The row follows the Welsh Government’s decision, alongside Plaid Cymru and the Welsh Liberal Democrats, to support the UK Climate Change Committee’s Fourth Carbon Budget, which sets out the pathway towards Net Zero greenhouse gas emissions by 2050.

The Carbon Budget, produced by the independent Climate Change Committee (CCC), states that meeting Net Zero targets will require a reduction in agricultural emissions, including changes to land use and, in some scenarios, a reduction in livestock numbers.

During questioning in the Senedd, the Welsh Conservatives pressed the Deputy First Minister and Cabinet Secretary for Climate Change and Rural Affairs on whether the Welsh Government supports reducing livestock numbers as part of its climate strategy.

Speaking after the exchange, Welsh Conservative Shadow Cabinet Secretary for Rural Affairs, Samuel Kurtz MS, said the Welsh Government could not distance itself from the implications of the policy it had backed.

Mr Kurtz said: “By voting in favour of these climate change regulations, Labour, Plaid Cymru and the Liberal Democrats have signed up to the UK Climate Change Committee’s call to cut livestock numbers in Wales, and they cannot dodge that reality.

“The Deputy First Minister’s smoke-and-mirrors answers only confirm what farmers already fear: that Labour, along with their budget bedfellows in Plaid and the Lib Dems, are prepared to sacrifice Welsh agriculture in pursuit of climate targets.”

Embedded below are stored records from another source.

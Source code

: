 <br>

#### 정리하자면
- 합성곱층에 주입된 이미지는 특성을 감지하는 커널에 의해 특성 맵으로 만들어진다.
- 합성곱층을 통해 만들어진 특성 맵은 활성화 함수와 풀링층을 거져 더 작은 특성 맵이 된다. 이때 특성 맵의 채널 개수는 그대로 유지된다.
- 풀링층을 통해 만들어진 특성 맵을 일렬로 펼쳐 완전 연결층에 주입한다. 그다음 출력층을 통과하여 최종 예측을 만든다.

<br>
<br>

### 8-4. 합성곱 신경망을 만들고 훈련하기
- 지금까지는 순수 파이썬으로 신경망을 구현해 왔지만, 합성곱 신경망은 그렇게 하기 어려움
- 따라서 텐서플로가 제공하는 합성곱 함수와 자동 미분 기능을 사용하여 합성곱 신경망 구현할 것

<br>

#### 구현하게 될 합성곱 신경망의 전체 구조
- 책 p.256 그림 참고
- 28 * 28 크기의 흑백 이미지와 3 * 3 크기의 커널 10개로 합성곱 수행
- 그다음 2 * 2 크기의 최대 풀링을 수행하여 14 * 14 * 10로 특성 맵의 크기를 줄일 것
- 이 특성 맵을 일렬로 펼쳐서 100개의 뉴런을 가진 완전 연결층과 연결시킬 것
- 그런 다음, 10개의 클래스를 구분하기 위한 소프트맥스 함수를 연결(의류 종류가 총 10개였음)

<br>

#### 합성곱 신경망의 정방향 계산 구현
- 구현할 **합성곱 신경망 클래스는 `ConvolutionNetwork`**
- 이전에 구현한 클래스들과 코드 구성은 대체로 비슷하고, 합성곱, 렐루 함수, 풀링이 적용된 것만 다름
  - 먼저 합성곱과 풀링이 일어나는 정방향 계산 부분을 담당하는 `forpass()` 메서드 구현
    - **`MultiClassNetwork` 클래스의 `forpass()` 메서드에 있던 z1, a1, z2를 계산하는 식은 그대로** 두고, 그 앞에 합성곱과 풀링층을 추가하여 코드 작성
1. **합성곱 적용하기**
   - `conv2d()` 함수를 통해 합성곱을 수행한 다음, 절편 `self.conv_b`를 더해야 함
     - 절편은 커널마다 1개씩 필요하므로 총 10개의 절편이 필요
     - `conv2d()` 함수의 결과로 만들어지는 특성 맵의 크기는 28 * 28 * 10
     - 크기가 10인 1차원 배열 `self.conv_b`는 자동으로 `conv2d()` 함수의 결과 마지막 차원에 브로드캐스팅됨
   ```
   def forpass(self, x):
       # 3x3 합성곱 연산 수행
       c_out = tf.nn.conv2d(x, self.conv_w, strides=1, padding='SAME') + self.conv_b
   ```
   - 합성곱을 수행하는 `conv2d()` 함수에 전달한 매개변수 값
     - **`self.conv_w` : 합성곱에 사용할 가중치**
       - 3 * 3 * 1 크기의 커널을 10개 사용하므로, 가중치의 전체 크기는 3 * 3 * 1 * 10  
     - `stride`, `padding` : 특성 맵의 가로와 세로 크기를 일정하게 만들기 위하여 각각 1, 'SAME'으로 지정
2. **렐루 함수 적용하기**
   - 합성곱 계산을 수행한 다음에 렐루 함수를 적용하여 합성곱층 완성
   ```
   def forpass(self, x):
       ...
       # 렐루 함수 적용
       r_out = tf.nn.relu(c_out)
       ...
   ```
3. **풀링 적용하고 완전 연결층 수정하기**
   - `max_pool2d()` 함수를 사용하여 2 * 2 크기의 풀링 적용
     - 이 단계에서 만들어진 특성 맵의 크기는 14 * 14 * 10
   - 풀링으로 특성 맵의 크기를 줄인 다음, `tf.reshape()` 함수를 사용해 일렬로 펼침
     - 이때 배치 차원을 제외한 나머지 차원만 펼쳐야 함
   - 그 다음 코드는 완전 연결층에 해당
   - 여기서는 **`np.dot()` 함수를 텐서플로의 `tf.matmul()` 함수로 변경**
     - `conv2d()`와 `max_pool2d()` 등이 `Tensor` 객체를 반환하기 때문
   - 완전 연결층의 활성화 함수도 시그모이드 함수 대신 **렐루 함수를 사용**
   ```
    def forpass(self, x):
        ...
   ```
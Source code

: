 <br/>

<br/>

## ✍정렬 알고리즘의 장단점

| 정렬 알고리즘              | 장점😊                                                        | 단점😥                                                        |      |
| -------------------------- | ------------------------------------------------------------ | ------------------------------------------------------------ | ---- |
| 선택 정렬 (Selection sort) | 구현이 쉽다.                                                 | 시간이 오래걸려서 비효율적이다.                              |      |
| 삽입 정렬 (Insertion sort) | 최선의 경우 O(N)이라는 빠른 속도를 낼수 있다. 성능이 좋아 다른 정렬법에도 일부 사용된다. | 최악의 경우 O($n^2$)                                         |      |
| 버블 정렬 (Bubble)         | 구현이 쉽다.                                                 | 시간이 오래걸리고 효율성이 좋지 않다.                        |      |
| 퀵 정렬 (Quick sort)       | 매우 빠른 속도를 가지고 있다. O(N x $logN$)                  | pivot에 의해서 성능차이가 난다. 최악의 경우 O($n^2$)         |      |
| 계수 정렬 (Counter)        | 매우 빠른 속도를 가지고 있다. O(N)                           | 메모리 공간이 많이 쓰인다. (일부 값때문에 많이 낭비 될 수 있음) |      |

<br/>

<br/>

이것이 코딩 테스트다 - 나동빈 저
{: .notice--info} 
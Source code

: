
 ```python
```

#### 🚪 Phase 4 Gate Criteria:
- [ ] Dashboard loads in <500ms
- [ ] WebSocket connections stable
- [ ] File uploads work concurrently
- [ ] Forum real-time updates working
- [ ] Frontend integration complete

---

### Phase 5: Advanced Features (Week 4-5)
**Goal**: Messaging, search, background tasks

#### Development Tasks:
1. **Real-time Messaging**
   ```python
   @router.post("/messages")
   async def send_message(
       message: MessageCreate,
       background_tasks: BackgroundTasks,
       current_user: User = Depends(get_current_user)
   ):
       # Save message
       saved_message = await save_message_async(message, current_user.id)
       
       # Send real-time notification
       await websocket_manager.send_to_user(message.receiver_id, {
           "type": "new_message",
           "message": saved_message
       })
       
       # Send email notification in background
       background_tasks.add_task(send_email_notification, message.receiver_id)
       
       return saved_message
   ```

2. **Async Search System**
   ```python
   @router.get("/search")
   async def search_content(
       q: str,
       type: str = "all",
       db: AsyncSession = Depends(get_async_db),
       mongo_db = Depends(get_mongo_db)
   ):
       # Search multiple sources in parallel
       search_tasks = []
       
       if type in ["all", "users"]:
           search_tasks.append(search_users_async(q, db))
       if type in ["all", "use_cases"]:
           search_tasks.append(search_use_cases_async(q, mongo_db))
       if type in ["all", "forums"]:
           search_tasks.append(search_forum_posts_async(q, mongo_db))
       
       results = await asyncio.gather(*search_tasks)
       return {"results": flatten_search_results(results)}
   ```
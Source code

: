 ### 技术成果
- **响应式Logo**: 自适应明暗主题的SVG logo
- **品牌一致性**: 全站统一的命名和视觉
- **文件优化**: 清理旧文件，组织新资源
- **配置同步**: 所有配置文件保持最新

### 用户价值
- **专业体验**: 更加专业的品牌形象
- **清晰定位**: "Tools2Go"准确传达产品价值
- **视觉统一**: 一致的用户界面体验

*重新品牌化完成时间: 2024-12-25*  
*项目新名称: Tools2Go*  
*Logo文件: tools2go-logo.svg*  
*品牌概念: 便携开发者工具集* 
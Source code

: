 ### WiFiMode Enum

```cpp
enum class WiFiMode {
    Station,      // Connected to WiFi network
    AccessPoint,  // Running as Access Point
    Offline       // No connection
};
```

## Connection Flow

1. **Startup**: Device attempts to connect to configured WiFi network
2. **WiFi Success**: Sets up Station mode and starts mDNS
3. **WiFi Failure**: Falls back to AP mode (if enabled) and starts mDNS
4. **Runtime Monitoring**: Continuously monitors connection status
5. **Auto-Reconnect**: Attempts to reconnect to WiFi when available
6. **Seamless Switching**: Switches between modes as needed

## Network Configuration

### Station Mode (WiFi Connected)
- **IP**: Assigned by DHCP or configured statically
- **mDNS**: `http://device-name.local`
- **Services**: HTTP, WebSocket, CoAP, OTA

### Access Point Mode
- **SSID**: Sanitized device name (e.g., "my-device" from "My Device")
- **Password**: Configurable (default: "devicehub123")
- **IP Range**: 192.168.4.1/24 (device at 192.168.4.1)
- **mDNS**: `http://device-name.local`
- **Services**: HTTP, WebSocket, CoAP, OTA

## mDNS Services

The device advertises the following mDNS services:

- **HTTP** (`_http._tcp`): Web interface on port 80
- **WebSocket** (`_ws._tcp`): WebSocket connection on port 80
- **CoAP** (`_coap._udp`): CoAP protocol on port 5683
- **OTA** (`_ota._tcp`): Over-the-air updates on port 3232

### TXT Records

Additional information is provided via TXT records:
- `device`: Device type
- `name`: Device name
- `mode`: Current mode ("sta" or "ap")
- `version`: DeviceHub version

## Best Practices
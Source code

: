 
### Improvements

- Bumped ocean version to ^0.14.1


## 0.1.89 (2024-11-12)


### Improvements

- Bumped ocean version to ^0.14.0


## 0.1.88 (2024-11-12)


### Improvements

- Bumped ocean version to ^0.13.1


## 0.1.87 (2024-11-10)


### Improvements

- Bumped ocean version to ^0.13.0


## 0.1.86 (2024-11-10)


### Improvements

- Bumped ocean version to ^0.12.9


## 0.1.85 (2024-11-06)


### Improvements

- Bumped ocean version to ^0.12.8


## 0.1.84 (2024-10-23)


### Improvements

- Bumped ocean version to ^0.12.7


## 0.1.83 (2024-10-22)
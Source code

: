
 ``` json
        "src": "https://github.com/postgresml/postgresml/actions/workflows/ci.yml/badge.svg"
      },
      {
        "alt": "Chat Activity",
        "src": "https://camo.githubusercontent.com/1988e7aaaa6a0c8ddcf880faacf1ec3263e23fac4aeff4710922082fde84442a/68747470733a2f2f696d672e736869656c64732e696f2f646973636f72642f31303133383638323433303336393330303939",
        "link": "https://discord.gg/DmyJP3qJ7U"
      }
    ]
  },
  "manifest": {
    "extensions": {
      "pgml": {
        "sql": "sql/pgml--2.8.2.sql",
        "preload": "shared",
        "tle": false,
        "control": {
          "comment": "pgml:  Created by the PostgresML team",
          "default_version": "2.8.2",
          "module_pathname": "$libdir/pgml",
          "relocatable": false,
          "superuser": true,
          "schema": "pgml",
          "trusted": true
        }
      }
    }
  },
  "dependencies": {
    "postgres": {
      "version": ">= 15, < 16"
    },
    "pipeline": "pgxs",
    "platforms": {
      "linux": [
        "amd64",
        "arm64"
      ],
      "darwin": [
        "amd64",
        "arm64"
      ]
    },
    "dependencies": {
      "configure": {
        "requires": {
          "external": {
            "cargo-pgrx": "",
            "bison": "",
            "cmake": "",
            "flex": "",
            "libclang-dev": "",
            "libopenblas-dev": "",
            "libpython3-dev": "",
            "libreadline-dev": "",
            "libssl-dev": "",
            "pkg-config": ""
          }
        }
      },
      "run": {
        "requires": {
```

He added that the issue came at a time of growing pressure on the farming sector, pointing to uncertainty over the proposed Sustainable Farming Scheme, the ongoing failure to eradicate bovine TB, nitrogen pollution regulations under the Nitrate Vulnerable Zones (NVZs), and proposed changes to inheritance tax rules affecting family farms.

The Welsh Government has repeatedly said it does not have a target to forcibly reduce livestock numbers and has argued that future emissions reductions will come through a combination of improved farming practices, environmental land management, and changes in land use agreed with farmers.

Ministers have also said the Sustainable Farming Scheme, which is due to replace the Basic Payment Scheme, is intended to reward farmers for food production alongside environmental outcomes, rather than remove land from agriculture.

The UK Climate Change Committee, which advises governments across the UK, has stressed that its pathways are based on modelling rather than fixed quotas, and that devolved governments have flexibility in how targets are met.

However, farming unions and rural groups in Wales have warned that policies focused on emissions reduction risk undermining the viability of livestock farming, particularly in upland and marginal areas where alternatives to grazing are limited.

The debate highlights the growing tension between climate targets and food production in Wales, with livestock farming remaining a central part of the rural economy and Welsh cultural identity.

As discussions continue over the final shape of the Sustainable Farming Scheme and Wales’ long-term climate plans, pressure is mounting on the Welsh Government to reassure farmers that climate policy will not come at the expense of the sector’s survival.